京都の仁和寺、御室御所の守覚法親王は、琵琶の名手である平経政を少年の頃から寵愛されていました。ところが、このたびの一ノ谷での源平の合戦で経政が討たれてしまったので、生前彼にお預けになったことのある「青山(せいざん)」という銘のある琵琶の名器を仏前に供え、管弦講(音楽法要)を催して回向するように、行慶僧都に仰せつけになります。行慶は、管弦を奏する人々を集めて法事を行います。
するとその夜更け、経政の亡霊が幻のように現れ、御弔いの有難さにここまで参ったのであると、僧都に声をかけます。そして、手向けられた琵琶を懐かしんで弾き、夜遊の舞を舞って興じます。しかもそれもつかの間、やがて修羅道での苦しみにおそわれ、憤怒の思いに戦う自分の姿を恥じ、灯火を吹き消して闇の中へと消え失せます。(「宝生の能」平成13年11月号より)
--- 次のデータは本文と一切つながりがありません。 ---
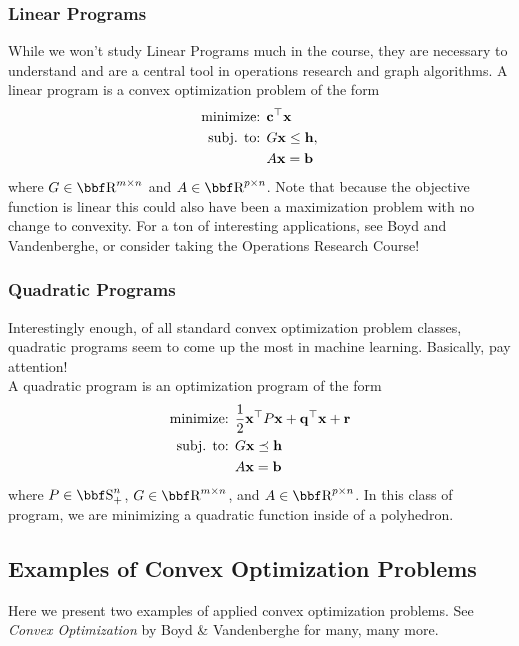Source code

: \documentclass{article}
\begin{document}
\subsubsection{Linear Programs}

While we won't study Linear Programs much in the course, they
are necessary to understand and are a central tool in operations
research and graph algorithms. A linear program is a convex
optimization problem of the form
\begin{align*}
    \text{minimize: } & {\bf c}^\top{\bf x}\\
    \text{subj. to: } & G{\bf x} \leq {\bf h},\\
                      & A{\bf x} = {\bf b}
\end{align*}
where $G\in\RR^{m\times n}$ and $A\in\RR^{p\times n}$. Note that
because the objective function is linear this could also have been
a maximization problem with no change to convexity. For a ton
of interesting applications, see Boyd and Vandenberghe, or consider
taking the Operations Research Course!

\subsubsection{Quadratic Programs}

Interestingly enough, of all standard convex optimization problem classes,
quadratic programs seem to come up the most in machine learning. Basically,
pay attention!\\

A quadratic program is an optimization program of the form
\begin{align*}
    \text{minimize: } & \frac{1}{2}{\bf x}^\top P{\bf x} + {\bf q}^\top{\bf x} + {\bf r}\\
    \text{subj. to: } & G{\bf x} \preceq{\bf h}\\
                      & A{\bf x} = {\bf b}
\end{align*}
where $P\in\SS_+^n$, $G\in\RR^{m\times n}$, and $A\in\RR^{p\times n}$.
In this class of program, we are minimizing a quadratic function inside
of a polyhedron.

\subsection{Examples of Convex Optimization Problems}

Here we present two examples of applied convex optimization
problems. See \textit{Convex Optimization} by Boyd \&
Vandenberghe for many, many more.
\end{document}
曲中のクセ前後に出てくる名文句に心をうたれ、その出典を調べ現代語訳を試みてみました。
白楽天 琵琶行
大絃噌々如急雨 大絃はそうそうとして 急雨の如く
小絃切々如私語 小絃は切々として 私語の如し
[現代語訳]
大絃は激しく鳴って夕立のように、小絃はしめやかで、ささめきのようである。
(山田勝美著「中国名詩鑑賞事典」より)
*琵琶行については、「猩々」の項の解説参照。
白楽天 管絃
第一第二絃索々 第一第二の絃は 索々たり
秋風払松疎韻落 秋の風松を払って 疎韻落つ
第三第四絃冷々 第三第四の絃は 冷々たり
夜鶴憶子篭中鳴 夜の鶴子を憶うて 篭の中に鳴く
第五絃声最掩抑 第五の絃の声は 最も掩抑せり
隴水凍咽流不得 隴水凍り咽んで 流るることを得ず
(この部分は「蝉丸」にも引用されています)
[現代語訳]
五絃琴の第一・第二の絃は低く太い音で、秋風が松の枝に吹く時のようにざわざとしたひびきです。
第三・第四の絃は調子が高くてりんりんとひびき渡り、夜の鶴が子を思って籠の中で鳴くような哀切さがあります。
第五の絃は最もその音がするどく、また押さえつけられたようであり、かの朧頭の水が氷に閉ざされて咽び滞っているのを思わせます。
(川口久雄著「和漢朗詠集全訳注」より)
公乗憶 管絃
一声鳳管秋驚秦嶺之雲 一声の鳳管は 秋秦嶺の雲を驚かす
数拍霓裳暁送候山之月 数拍の霓裳は 暁候山の月を送る
(玄宗皇帝が洛陽の連昌宮という宮殿で、管絃の遊びをした時のさまを詠んだもの)
[現代語訳]
鳳鳴の笙の澄んだ響きは、はるか秦嶺に並び連なる秋の雲に伝わってゆきます。
霓裳羽衣の舞の伴奏のリズムは、かの候氏山頭の有明けの月が沈むのを送るように鳴りひびいています。
(川口久雄著「和漢朗詠集全訳注」より)
本曲の舞台は京都、仁和寺である。宇多天皇が建立し、上皇となってここに住まれたので「御室御所」と言われ、法親王が住持になるのを例とした。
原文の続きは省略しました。